┌─ Recorded information

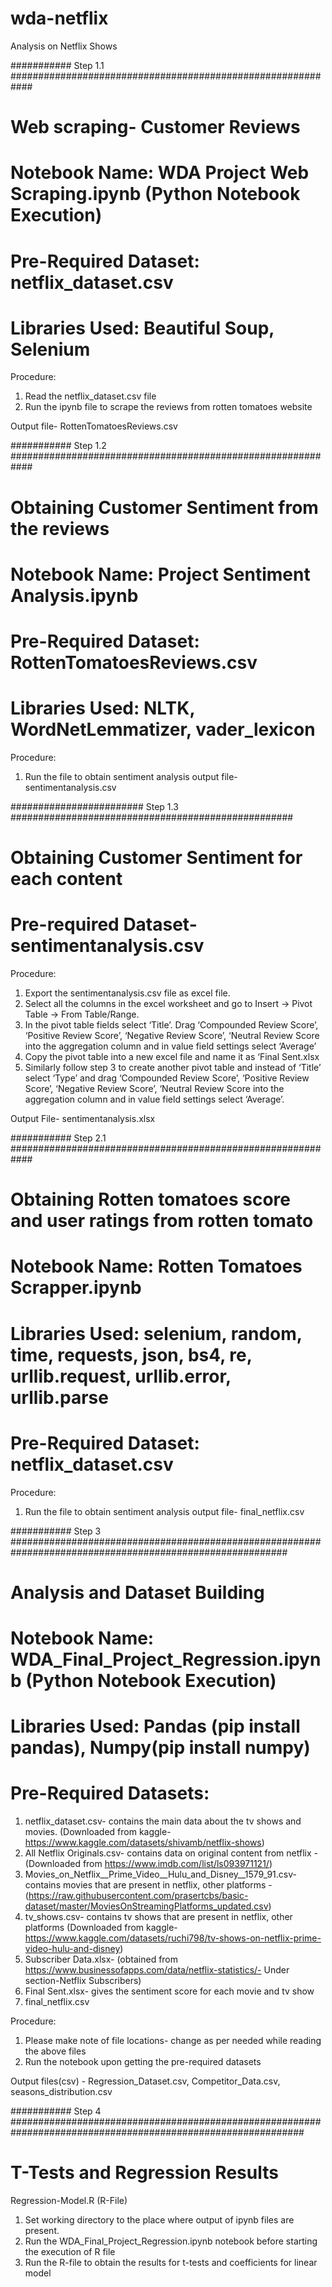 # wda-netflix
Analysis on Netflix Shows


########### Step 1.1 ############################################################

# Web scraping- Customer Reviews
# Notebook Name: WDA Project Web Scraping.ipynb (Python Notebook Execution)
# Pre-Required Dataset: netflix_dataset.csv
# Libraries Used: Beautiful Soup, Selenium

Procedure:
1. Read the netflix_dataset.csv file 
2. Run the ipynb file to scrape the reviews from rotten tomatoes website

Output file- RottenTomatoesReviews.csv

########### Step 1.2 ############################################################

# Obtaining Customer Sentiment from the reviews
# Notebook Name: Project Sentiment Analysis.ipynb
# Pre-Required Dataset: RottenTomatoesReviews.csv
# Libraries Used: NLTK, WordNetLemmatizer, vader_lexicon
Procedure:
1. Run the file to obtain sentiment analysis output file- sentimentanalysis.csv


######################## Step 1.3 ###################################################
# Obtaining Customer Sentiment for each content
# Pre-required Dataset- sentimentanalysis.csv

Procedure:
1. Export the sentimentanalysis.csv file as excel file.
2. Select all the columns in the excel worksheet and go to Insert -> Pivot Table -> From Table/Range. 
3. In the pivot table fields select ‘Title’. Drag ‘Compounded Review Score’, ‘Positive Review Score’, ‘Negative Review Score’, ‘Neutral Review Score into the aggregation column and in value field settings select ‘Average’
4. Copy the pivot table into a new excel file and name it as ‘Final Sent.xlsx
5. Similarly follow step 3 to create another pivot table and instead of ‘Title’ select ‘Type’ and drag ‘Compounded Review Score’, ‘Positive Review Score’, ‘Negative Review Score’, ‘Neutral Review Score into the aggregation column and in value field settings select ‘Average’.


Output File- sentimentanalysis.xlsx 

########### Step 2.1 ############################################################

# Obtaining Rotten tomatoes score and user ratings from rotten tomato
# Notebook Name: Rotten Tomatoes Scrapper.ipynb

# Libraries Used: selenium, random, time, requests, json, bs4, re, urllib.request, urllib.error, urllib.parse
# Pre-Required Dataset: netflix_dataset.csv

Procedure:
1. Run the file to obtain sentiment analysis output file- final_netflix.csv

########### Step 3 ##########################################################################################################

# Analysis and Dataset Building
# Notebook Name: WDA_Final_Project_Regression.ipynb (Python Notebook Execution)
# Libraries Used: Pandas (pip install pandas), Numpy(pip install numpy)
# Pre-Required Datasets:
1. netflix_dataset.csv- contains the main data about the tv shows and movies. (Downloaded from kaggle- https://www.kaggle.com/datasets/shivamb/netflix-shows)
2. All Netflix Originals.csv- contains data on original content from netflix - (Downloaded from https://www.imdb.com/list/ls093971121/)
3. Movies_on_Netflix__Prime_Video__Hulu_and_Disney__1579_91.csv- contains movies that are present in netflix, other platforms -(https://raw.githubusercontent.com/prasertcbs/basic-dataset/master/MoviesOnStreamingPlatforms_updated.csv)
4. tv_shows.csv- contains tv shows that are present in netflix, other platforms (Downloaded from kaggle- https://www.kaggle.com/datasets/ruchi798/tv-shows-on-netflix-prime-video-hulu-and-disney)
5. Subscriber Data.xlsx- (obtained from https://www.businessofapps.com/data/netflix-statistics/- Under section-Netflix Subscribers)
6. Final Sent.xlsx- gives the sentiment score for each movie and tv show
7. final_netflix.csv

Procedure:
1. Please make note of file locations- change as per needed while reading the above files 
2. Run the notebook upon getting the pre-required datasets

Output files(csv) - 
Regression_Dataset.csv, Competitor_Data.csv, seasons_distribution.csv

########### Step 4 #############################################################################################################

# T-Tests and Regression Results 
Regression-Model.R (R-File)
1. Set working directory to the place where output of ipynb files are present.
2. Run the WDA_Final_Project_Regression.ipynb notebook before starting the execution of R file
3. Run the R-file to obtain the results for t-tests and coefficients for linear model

└─
┌─ Recorded information

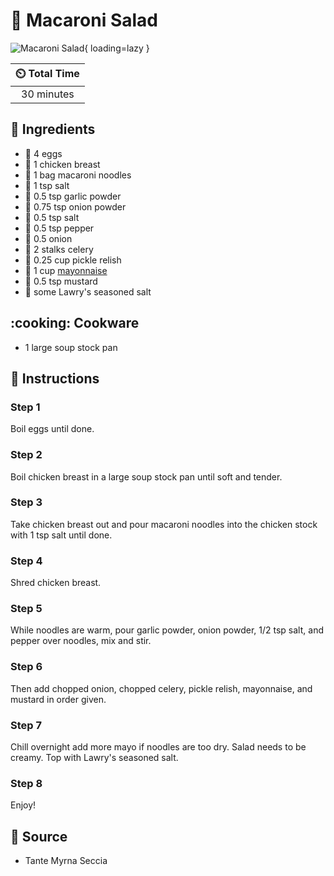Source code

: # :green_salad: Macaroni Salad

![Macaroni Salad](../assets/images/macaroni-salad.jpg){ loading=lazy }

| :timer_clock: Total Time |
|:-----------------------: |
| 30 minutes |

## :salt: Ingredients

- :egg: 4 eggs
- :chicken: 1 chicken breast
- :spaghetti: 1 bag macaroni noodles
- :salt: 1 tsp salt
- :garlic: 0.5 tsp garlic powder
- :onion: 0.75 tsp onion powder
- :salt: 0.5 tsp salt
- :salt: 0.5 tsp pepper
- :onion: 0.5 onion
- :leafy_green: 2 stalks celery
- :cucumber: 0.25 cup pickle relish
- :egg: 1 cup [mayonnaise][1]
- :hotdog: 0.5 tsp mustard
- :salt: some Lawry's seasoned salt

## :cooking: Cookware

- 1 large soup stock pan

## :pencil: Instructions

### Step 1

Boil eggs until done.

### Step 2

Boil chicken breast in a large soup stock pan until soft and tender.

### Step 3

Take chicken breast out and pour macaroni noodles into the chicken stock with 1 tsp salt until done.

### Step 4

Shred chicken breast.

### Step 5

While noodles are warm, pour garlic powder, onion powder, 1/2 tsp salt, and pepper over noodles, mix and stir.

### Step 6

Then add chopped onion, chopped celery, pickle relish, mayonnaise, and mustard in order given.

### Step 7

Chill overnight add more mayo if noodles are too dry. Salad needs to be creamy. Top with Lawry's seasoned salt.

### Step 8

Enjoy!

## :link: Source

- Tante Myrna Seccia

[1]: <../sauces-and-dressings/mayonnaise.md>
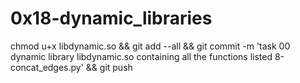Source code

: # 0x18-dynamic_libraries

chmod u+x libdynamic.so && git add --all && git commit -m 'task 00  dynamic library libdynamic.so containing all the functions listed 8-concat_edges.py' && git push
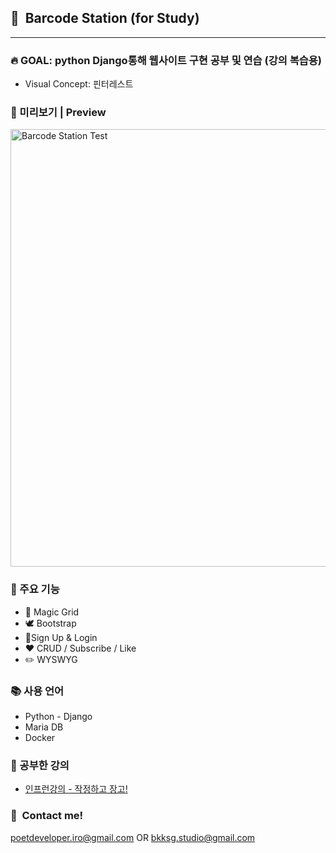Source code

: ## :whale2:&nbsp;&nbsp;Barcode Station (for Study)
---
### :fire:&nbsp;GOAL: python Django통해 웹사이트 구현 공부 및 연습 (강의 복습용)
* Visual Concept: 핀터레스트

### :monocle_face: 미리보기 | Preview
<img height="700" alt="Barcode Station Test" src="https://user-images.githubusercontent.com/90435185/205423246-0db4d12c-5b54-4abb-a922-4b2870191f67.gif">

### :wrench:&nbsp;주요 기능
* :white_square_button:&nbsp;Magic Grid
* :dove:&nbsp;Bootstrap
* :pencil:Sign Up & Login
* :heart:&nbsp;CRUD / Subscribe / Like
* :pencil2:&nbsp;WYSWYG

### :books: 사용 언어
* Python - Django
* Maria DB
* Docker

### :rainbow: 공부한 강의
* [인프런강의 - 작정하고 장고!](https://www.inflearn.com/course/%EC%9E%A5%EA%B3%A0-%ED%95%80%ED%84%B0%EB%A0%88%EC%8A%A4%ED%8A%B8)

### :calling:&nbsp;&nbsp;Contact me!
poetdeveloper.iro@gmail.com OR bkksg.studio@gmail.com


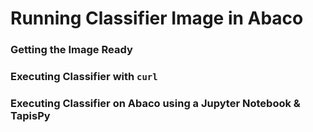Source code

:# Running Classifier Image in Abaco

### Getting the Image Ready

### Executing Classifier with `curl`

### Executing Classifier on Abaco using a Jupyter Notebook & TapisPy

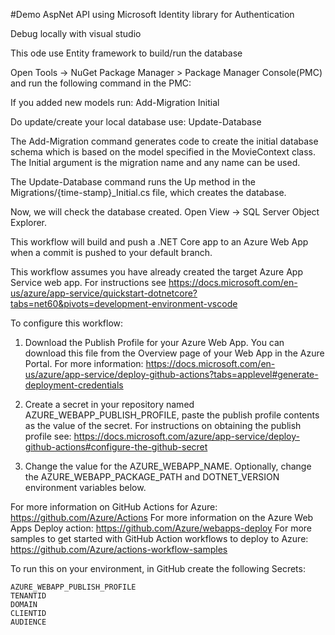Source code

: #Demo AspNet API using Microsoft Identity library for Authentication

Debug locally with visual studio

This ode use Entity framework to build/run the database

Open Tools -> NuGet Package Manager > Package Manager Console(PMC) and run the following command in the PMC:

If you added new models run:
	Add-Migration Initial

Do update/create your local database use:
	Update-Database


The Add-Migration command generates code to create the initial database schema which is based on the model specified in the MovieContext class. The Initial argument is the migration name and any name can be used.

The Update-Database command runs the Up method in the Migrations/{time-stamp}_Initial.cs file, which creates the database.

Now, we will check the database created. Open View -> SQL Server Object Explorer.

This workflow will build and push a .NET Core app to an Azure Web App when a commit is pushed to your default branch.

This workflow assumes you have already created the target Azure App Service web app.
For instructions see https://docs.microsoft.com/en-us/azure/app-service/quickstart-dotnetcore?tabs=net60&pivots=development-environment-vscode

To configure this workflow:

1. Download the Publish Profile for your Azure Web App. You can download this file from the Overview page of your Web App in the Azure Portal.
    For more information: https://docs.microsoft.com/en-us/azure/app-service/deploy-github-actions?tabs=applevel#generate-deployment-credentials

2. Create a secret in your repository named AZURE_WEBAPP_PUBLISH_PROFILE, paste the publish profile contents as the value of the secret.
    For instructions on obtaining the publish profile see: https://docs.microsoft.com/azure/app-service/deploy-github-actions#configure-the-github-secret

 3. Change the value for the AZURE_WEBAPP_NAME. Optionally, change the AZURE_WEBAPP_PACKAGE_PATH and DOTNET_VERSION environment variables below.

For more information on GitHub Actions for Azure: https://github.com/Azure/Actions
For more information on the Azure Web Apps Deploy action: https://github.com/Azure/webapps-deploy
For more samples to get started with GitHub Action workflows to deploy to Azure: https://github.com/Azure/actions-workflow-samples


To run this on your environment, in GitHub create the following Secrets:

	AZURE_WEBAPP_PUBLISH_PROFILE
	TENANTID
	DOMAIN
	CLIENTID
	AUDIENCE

└─

*Problem statement*: Return exactly the lines of the material above, starting at the line containing "# wda-netflix" and finishing at the line containing "output file- sentimentanalysis.csv", without any pictures.

*Answer box*:
 # wda-netflix
Analysis on Netflix Shows


########### Step 1.1 ############################################################

# Web scraping- Customer Reviews
# Notebook Name: WDA Project Web Scraping.ipynb (Python Notebook Execution)
# Pre-Required Dataset: netflix_dataset.csv
# Libraries Used: Beautiful Soup, Selenium

Procedure:
1. Read the netflix_dataset.csv file 
2. Run the ipynb file to scrape the reviews from rotten tomatoes website

Output file- RottenTomatoesReviews.csv

########### Step 1.2 ############################################################

# Obtaining Customer Sentiment from the reviews
# Notebook Name: Project Sentiment Analysis.ipynb
# Pre-Required Dataset: RottenTomatoesReviews.csv
# Libraries Used: NLTK, WordNetLemmatizer, vader_lexicon
Procedure:
1. Run the file to obtain sentiment analysis output file- sentimentanalysis.csv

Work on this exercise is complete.